Celebrity chef G. Garvin is keeping busy these days with two TV shows and a new cookbook, "Make it Super Simple."
It's Garvin's second cookbook, and he says it's focused on "keeping the tradition of family meals alive."
Today on "Good Morning America," Garvin shared recipes from his new book for Chicken and Broccoli Casserole, Cannellini Bean & Bell Pepper Salad and Honey-Strawberry Shortcakes.
Ingredients:
1 16-ounce package dried medium egg noodles
1 14-ounce package frozen broccoli florets, thawed
2 tablespoons unsalted butter
2 tablespoons all-purpose flour
1 teaspoon yellow mustard
Salt
Black pepper
2 cups milk
1 cup shredded sharp cheddar cheese
3 cups chopped cooked chicken
½ cup shredded mozzarella cheese
Paprika
Directions:
In a large pot bring water to a boil. Add noodles; cook according to package directions; Drain; return to hot pot. Keep warm. In a large saucepan cook broccoli according to package directions; drain. Keep warm.

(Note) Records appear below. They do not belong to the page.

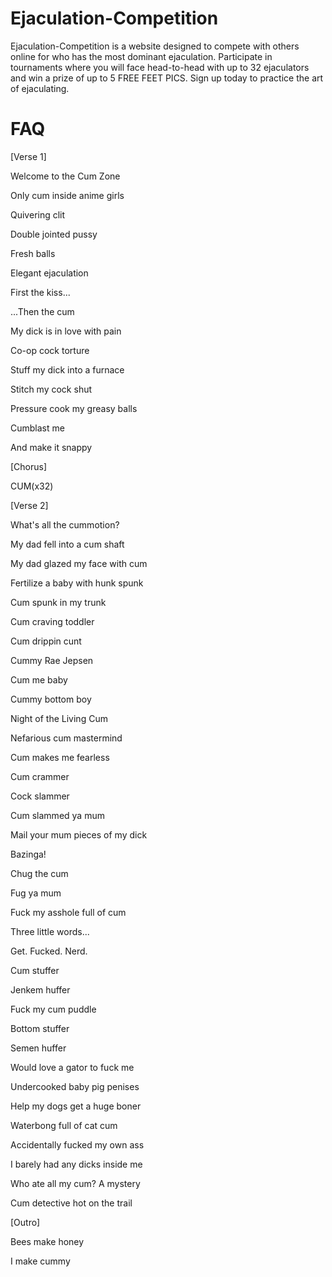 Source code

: # Ejaculation-Competition

Ejaculation-Competition is a website designed to compete with others online for who has the most dominant ejaculation. Participate in tournaments where you will face head-to-head with up to 32 ejaculators and win a prize of up to 5 FREE FEET PICS. Sign up today to practice the art of ejaculating.

# FAQ

[Verse 1]

Welcome to the Cum Zone

Only cum inside anime girls

Quivering clit

Double jointed pussy

Fresh balls

Elegant ejaculation

First the kiss...

...Then the cum

My dick is in love with pain

Co-op cock torture

Stuff my dick into a furnace

Stitch my cock shut

Pressure cook my greasy balls

Cumblast me

And make it snappy

[Chorus]

CUM(x32)

[Verse 2]

What's all the cummotion?

My dad fell into a cum shaft

My dad glazed my face with cum

Fertilize a baby with hunk spunk

Cum spunk in my trunk

Cum craving toddler

Cum drippin cunt

Cummy Rae Jepsen

Cum me baby

Cummy bottom boy

Night of the Living Cum

Nefarious cum mastermind

Cum makes me fearless

Cum crammer

Cock slammer

Cum slammed ya mum

Mail your mum pieces of my dick

Bazinga!

Chug the cum

Fug ya mum

Fuck my asshole full of cum

Three little words...

Get. Fucked. Nerd.

Cum stuffer

Jenkem huffer

Fuck my cum puddle

Bottom stuffer

Semen huffer

Would love a gator to fuck me

Undercooked baby pig penises

Help my dogs get a huge boner

Waterbong full of cat cum

Accidentally fucked my own ass

I barely had any dicks inside me

Who ate all my cum? A mystery

Cum detective hot on the trail

[Outro]

Bees make honey

I make cummy
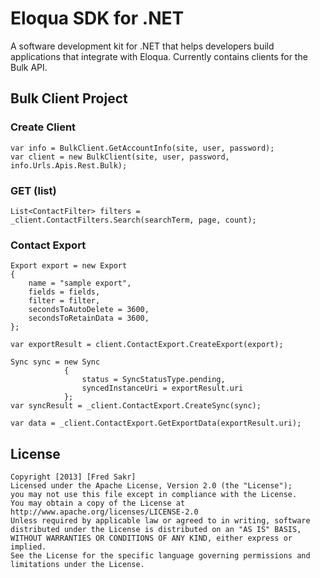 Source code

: Eloqua SDK for .NET
=================
A software development kit for .NET that helps developers build applications that integrate with Eloqua.
Currently contains clients for the Bulk API.

## Bulk Client Project
### Create Client
	var info = BulkClient.GetAccountInfo(site, user, password);
	var client = new BulkClient(site, user, password, info.Urls.Apis.Rest.Bulk);

### GET (list)
	List<ContactFilter> filters = _client.ContactFilters.Search(searchTerm, page, count);

### Contact Export
	Export export = new Export
	{
		name = "sample export",
		fields = fields,
		filter = filter,
		secondsToAutoDelete = 3600,
		secondsToRetainData = 3600,
	};

	var exportResult = client.ContactExport.CreateExport(export);

	Sync sync = new Sync
				{
					status = SyncStatusType.pending,
					syncedInstanceUri = exportResult.uri
				};
	var syncResult = _client.ContactExport.CreateSync(sync);

	var data = _client.ContactExport.GetExportData(exportResult.uri);


## License
	Copyright [2013] [Fred Sakr]
	Licensed under the Apache License, Version 2.0 (the "License");
	you may not use this file except in compliance with the License.
	You may obtain a copy of the License at
	http://www.apache.org/licenses/LICENSE-2.0
	Unless required by applicable law or agreed to in writing, software
	distributed under the License is distributed on an "AS IS" BASIS,
	WITHOUT WARRANTIES OR CONDITIONS OF ANY KIND, either express or implied.
	See the License for the specific language governing permissions and
	limitations under the License.
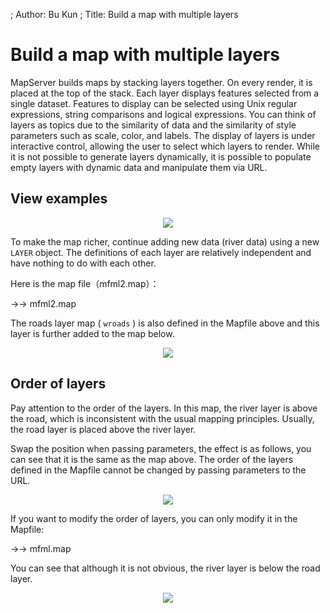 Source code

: ; Author: Bu Kun
; Title: Build a map with multiple layers

# Build a map with multiple layers

MapServer builds maps by stacking layers together. On every render, it is placed at the top of the stack. Each layer displays features selected from a single dataset.
Features to display can be selected using Unix regular expressions, string comparisons and logical expressions. You can think of layers as topics due to the similarity of data and the similarity of style parameters such as scale, color, and labels. The display of layers is under interactive control, allowing the user to select which layers to render. While it is not possible to generate layers dynamically, it is possible to populate empty layers with dynamic data and manipulate them via URL.

## View examples

<p align="center">
<img  class="img_border"
src="http://webgis.pub/cgi-bin/mapserv?map=/owg/mfml2.map&layer=states_poly&layer=states_line&layer=wriver&mode=map"/>
</p>

To make the map richer, continue adding new data (river data) using a new ``LAYER`` object. The definitions of each layer are relatively independent and have nothing to do with each other.

Here is the map file（mfml2.map）：

->-> mfml2.map


The roads layer map ( ``wroads`` ) is also defined in the Mapfile above and this layer is further added to the map below.

<p align="center">
<img class="img_border" 
src="http://webgis.pub/cgi-bin/mapserv?map=/owg/mfml2.map&layer=states_poly&layer=states_line&layer=wriver&layer=wroads&mode=map" />
</p>

## Order of layers

Pay attention to the order of the layers. In this map, the river layer is above the road, which is inconsistent with the usual mapping principles. Usually, the road layer is placed above the river layer.

Swap the position when passing parameters, the effect is as follows, you can see that it is the same as the map above. The order of the layers defined in the Mapfile cannot be changed by passing parameters to the URL.

<p align="center">
<img class="img_border" 
    src="http://webgis.pub/cgi-bin/mapserv?map=/owg/mfml2.map&layer=states_poly&layer=states_line&layer=wroads&layer=wriver&mode=map" />
</p>

If you want to modify the order of layers, you can only modify it in the Mapfile:

->-> mfml.map

You can see that although it is not obvious, the river layer is below the road layer.

<p align="center">
<img class="img_border" 
src="http://webgis.pub/cgi-bin/mapserv?map=/owg/mfml.map&layer=states_poly&layer=states_line&layer=wroads&layer=wriver&mode=map" />
</p>


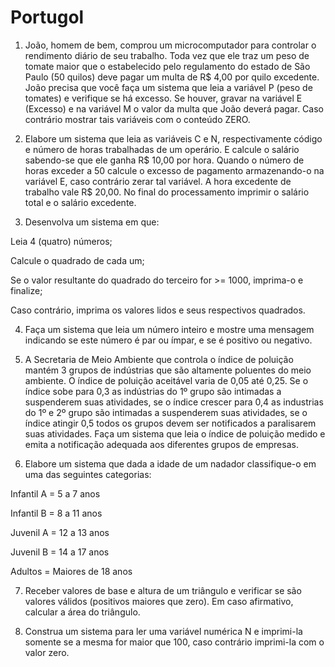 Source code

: # Portugol
1. João, homem de bem, comprou um microcomputador para controlar o rendimento diário
   de seu trabalho. Toda vez que ele traz um peso de tomate maior que o estabelecido pelo
   regulamento do estado de São Paulo (50 quilos) deve pagar um multa de R$ 4,00 por quilo
   excedente. João precisa que você faça um sistema que leia a variável P (peso de tomates) e
   verifique se há excesso. Se houver, gravar na variável E (Excesso) e na variável M o valor
   da multa que João deverá pagar. Caso contrário mostrar tais variáveis com o conteúdo
   ZERO.


2. Elabore um sistema que leia as variáveis C e N, respectivamente código e número de
   horas trabalhadas de um operário. E calcule o salário sabendo-se que ele ganha R$ 10,00
   por hora. Quando o número de horas exceder a 50 calcule o excesso de pagamento
   armazenando-o na variável E, caso contrário zerar tal variável. A hora excedente de
   trabalho vale R$ 20,00. No final do processamento imprimir o salário total e o salário
   excedente.


3. Desenvolva um sistema em que:

Leia 4 (quatro) números;

Calcule o quadrado de cada um;

Se o valor resultante do quadrado do terceiro for &gt;= 1000, imprima-o e finalize;

Caso contrário, imprima os valores lidos e seus respectivos quadrados.


4. Faça um sistema que leia um número inteiro e mostre uma mensagem indicando se este
   número é par ou ímpar, e se é positivo ou negativo.


5. A Secretaria de Meio Ambiente que controla o índice de poluição mantém 3 grupos de
   indústrias que são altamente poluentes do meio ambiente. O índice de poluição aceitável
   varia de 0,05 até 0,25. Se o índice sobe para 0,3 as indústrias do 1º grupo são intimadas a
   suspenderem suas atividades, se o índice crescer para 0,4 as industrias do 1º e 2º grupo são
   intimadas a suspenderem suas atividades, se o índice atingir 0,5 todos os grupos devem ser
   notificados a paralisarem suas atividades. Faça um sistema que leia o índice de poluição
   medido e emita a notificação adequada aos diferentes grupos de empresas.


6. Elabore um sistema que dada a idade de um nadador classifique-o em uma das seguintes
   categorias:

Infantil A = 5 a 7 anos

Infantil B = 8 a 11 anos

Juvenil A = 12 a 13 anos

Juvenil B = 14 a 17 anos

Adultos = Maiores de 18 anos

7. Receber valores de base e altura de um triângulo e verificar se são valores válidos
   (positivos maiores que zero). Em caso afirmativo, calcular a área do triângulo.


8. Construa um sistema para ler uma variável numérica N e imprimi-la somente se a mesma
   for maior que 100, caso contrário imprimi-la com o valor zero.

Preheat oven to 350°F. For cheese sauce, in a medium saucepan melt butter; blend in flour and yellow mustard. Season with salt and pepper. Stir in milk. Cook, stirring constantly, until thickened. Remove from heat; whisk in cheddar cheese until melted.
In a quart casserole layer cooked noodles, broccoli, and chicken. Pour cheese sauce over all. Sprinkle mozzarella cheese on top. Sprinkle with paprika. Bake about 25 minutes or until bubbling hot.
Ingredients:
1 red bell pepper, halved and seeded
1 yellow bell pepper, halved and seeded
3 tablespoons olive oil
Salt
1 pound fresh green beans, trimmed
2 15-to 16-ounce cans cannelloni beans (white kidney beans), Great Northern beans, or navy beans, rinsed and drained
2 Tablespoons capers, drained
2 anchovy fillets, finely chopped
2 Tablespoons red wine vinegar
Black pepper
Directions:
Rub bell pepper pieces with 1 Tablespoon of the olive oil. Place on the rack of an uncovered grill directly over medium coals. Grill for 8 to 10 minutes or until charred on all sides, turning frequently. Remove from grill, place in a resealable plastic bag. Seal bag. Let stand for 5 minutes. Peel peppers and slice into bite size strips; set aside.